Coming Up Quickly
Funny... I've got all the time in the world for you. Why don't I use it? It's a wicked lie to myself just to keep myself safe from the pain, the pain that your smile gives me every waking day. I can't stop wasting the hours just talking endlessly about nothing. It's another way to move away from you. Somehow I hate it.
Will I hold you again? Wasting the hours of stupid questions like will it rain and hail today? I'm binded to you. Got to learn, got to fly. I have to teach myself again how to not cry.
Twisted lies and twisted truths won't be able to hold me down to put myself away from this spell that has blinded my mind to more delusions about you. It's not a question of sanity, neither is it a question of perfect submission to your deadly web but it's a submission to only what I could understand.
There's this space, though, between dreams and reality. That's where you can find me. Random splashes of sadness and delirium lies in there too. I know there is no corner in your world that you can even dare squeeze me in but that's why I have my own world. This is just the place where I lie to myself about having you but I also lie to myself that here I can forget about you. It's a wild eye of Insanity that watches me here. Its the only retreat I have against you. Funny, it's also the space where I could dream and be happy with an illusion of you. Hold on to yourself to hold onto me. Think for a sec, no, think for so long. This space will not be open forever. Somehow, I want you to miss it.
This space is where I'll wait for you, the space where I could be me, though I could only wish to be every little thing you wanted and dreamed of. Give me a little credit if it'll be the least of the bit. Have a little faith in me when I say what I should, but if you think that I am just a little waste of everything you have ever dreamed of I think I'll just ruin your day, because once you walk on the edge and you wish so hard that you want to fall, I'll be there to catch your hand before you even hit the pavement.

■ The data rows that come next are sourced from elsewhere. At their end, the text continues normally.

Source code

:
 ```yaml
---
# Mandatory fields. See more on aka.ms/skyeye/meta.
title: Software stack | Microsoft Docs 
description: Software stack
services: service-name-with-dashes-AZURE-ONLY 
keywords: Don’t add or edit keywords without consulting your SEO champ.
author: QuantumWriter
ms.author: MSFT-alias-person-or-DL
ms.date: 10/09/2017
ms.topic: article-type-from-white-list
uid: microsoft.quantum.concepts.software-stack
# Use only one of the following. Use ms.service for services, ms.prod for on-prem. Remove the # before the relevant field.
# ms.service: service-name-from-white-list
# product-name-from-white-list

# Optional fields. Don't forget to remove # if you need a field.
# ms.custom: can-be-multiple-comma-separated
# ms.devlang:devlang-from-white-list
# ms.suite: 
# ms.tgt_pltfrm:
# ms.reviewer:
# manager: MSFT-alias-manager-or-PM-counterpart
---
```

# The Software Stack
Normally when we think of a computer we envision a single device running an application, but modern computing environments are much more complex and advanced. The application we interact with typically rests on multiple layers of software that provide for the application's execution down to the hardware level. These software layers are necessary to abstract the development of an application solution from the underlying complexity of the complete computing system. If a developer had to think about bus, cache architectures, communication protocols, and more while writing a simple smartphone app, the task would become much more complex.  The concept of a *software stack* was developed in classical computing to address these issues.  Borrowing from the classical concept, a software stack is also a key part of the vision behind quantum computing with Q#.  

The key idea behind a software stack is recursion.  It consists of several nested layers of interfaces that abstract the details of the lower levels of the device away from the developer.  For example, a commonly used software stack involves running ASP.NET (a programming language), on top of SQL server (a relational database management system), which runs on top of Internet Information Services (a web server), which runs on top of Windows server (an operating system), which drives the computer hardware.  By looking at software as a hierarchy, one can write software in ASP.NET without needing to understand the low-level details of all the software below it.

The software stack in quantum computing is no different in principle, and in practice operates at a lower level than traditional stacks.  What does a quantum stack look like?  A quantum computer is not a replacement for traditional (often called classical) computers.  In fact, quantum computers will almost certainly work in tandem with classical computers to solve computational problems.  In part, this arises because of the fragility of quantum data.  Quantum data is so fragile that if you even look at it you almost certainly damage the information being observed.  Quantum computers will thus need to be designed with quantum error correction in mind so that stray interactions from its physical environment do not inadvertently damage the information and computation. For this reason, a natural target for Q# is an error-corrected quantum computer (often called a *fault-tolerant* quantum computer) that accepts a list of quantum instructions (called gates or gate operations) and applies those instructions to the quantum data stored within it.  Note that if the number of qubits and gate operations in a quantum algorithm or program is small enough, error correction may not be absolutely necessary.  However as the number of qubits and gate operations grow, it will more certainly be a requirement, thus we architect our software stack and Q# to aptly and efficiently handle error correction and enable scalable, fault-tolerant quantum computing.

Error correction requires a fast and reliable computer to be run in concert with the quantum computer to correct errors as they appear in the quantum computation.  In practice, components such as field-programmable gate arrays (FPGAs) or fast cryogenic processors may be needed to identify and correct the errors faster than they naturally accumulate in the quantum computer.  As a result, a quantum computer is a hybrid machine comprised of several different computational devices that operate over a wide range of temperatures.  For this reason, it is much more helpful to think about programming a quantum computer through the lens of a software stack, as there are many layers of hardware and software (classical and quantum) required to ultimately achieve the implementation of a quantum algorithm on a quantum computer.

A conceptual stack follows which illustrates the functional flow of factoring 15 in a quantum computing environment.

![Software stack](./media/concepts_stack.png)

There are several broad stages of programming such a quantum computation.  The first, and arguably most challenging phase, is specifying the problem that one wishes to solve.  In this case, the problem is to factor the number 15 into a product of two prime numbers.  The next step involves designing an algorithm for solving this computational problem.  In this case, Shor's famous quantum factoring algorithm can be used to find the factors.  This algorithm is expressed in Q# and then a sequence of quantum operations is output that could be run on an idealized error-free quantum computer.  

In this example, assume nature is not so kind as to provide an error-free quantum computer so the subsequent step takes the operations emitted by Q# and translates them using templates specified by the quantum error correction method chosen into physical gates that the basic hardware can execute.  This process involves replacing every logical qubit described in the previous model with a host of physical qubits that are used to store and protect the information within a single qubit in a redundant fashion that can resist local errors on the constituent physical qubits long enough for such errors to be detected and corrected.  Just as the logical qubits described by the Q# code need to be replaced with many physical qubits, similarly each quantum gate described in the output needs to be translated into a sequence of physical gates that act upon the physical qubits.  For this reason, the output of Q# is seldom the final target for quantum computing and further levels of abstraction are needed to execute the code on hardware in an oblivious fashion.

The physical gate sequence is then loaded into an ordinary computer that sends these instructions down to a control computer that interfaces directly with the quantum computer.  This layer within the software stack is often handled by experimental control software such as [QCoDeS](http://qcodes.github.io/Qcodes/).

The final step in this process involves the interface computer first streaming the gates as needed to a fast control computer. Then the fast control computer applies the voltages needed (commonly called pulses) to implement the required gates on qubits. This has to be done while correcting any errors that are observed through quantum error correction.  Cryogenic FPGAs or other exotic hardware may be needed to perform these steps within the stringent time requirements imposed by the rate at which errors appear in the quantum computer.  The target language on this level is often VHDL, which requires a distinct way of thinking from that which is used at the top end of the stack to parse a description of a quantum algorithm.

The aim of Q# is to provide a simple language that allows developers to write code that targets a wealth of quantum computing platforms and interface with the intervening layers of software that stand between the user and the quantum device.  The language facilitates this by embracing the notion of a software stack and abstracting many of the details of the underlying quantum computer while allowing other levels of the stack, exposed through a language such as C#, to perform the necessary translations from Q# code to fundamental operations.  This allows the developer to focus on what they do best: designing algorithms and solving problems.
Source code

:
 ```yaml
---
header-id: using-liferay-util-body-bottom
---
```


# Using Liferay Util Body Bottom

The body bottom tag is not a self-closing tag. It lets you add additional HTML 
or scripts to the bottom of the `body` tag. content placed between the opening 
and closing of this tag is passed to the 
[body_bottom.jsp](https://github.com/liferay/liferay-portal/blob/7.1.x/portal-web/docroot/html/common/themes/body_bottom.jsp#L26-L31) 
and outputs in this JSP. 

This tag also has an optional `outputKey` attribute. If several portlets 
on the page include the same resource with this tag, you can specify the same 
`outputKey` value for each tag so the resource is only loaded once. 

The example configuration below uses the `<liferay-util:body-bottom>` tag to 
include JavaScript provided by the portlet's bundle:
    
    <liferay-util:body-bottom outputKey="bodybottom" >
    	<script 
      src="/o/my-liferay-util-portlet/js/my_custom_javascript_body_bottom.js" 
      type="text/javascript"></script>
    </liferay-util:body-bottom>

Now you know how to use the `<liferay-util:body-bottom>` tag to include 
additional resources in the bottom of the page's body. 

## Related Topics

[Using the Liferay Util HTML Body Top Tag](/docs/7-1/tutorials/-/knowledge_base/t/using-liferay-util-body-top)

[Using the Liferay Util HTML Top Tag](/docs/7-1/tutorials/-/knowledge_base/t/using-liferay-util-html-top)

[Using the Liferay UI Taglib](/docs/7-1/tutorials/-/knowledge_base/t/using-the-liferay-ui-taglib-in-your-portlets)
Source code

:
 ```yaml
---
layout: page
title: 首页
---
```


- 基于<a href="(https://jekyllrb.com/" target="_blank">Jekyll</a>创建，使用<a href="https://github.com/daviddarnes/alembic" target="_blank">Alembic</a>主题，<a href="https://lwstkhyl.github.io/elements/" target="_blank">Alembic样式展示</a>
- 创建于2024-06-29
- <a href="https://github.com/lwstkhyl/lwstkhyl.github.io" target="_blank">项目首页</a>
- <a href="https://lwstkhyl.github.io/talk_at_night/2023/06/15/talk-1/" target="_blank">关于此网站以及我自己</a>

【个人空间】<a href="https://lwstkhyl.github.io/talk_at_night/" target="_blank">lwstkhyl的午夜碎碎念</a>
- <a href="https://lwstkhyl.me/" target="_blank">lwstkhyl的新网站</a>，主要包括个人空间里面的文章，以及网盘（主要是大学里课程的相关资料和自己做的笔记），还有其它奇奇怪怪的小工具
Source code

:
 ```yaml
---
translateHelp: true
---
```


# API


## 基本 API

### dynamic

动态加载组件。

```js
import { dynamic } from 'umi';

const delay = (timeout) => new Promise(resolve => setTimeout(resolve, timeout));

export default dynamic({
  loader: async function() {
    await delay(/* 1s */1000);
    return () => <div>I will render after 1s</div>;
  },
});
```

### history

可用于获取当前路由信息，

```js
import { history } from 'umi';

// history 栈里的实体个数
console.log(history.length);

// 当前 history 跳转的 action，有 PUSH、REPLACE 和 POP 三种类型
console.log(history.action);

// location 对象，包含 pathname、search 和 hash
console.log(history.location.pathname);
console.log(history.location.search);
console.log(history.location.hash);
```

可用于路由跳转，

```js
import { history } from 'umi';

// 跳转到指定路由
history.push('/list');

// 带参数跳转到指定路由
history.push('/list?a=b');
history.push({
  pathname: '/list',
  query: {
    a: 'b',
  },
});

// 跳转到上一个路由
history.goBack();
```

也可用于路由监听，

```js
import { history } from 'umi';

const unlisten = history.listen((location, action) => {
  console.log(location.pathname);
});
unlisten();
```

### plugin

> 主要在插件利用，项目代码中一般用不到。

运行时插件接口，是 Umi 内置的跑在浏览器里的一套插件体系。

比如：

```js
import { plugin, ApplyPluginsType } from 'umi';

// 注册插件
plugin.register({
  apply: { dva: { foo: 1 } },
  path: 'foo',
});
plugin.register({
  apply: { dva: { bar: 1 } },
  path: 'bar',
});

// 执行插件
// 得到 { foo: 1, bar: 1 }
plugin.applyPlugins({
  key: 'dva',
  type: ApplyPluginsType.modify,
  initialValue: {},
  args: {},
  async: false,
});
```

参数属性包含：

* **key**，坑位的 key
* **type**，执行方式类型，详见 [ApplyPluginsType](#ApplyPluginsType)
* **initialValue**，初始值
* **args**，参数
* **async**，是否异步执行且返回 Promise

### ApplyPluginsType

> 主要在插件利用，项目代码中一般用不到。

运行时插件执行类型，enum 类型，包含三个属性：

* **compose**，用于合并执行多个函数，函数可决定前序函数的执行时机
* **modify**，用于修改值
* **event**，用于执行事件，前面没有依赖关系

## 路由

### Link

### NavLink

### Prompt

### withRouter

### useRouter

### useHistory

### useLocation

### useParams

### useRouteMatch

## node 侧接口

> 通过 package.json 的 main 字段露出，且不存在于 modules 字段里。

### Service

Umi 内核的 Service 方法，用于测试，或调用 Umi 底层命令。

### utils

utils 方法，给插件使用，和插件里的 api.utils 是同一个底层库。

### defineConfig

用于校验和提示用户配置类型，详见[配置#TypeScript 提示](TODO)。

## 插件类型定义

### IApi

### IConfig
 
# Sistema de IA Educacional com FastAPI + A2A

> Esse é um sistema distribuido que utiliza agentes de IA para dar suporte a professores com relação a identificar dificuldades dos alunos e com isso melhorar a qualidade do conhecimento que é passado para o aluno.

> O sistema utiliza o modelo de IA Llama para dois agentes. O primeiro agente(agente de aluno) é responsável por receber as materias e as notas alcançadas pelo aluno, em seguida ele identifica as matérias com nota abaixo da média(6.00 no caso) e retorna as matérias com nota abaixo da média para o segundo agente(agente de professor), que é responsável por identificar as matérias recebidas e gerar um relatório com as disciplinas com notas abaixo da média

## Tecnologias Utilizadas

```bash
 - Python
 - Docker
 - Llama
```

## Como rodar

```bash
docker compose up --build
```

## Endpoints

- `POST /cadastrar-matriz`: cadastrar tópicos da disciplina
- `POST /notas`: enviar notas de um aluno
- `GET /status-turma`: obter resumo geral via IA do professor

Could you let me in to see you in your most splendid hour? I see you coming. I want you to believe in my existence, but why do I feel that you're going away? I just wish I could be whatever you wish me to be, but that won't be fair, but when was it ever fair? I know its never right whenever you find yourself having nothing in you hands, but you should never really let yourself hang on to the no promise of tomorrow when hope is right here, with me.
It's not just a dream if you look my way, I promise. It's also not just some ordinary moment in your life either. Please don't run. I know there is no hope in you for me whenever you see that hopeless look in me. I know that there are spaces in my heart, those spaces space I always seem to talk about, and that's where my never ending smiles lay. I want to bring you there with me.
I always dream alone in my space, dreaming over time and over you. Wait, no, never over you. I'm never over you. I never wasted a day trying to get over you but it all proved me weak. I always am looking towards you. Looking for you in the most empty and most delirious places I have ever dreamed of, but not in my space, because I know never will you be there.
Lift me up. Lift me up without a sound into the paradise of you, so even just for once I can have a little reason to say that I know you. Please, let me find out who you are. Let me find out that lingering mystery that is you. Let me drift away in my own dreams forever, now and ever.
Don't give me up tonight, not now, not when I'm so close to learning who you are. Hold me and don't give me up. I know the answers that you look for are not always there wherever you look, but don't talk dreams. It's hard to hide my answer to you that it's always been you I've been wishing for.
I wish I could be everything you wanted and more to make you proud, but you found yourself out too late. I'm already caught in you. Also, lost in the confusion of the real you and the dream you. I just wish I could be everything, simply every little thing, so you won't leave me for whoever or whatever, but why do I have this feeling that you've gone away?
I wish I could be every little thing you wanted for all the world, for all the reasons against this that I have. I wish I could be that, but why do I have the feeling that it's too late? That already you are gone in the chasms before my space.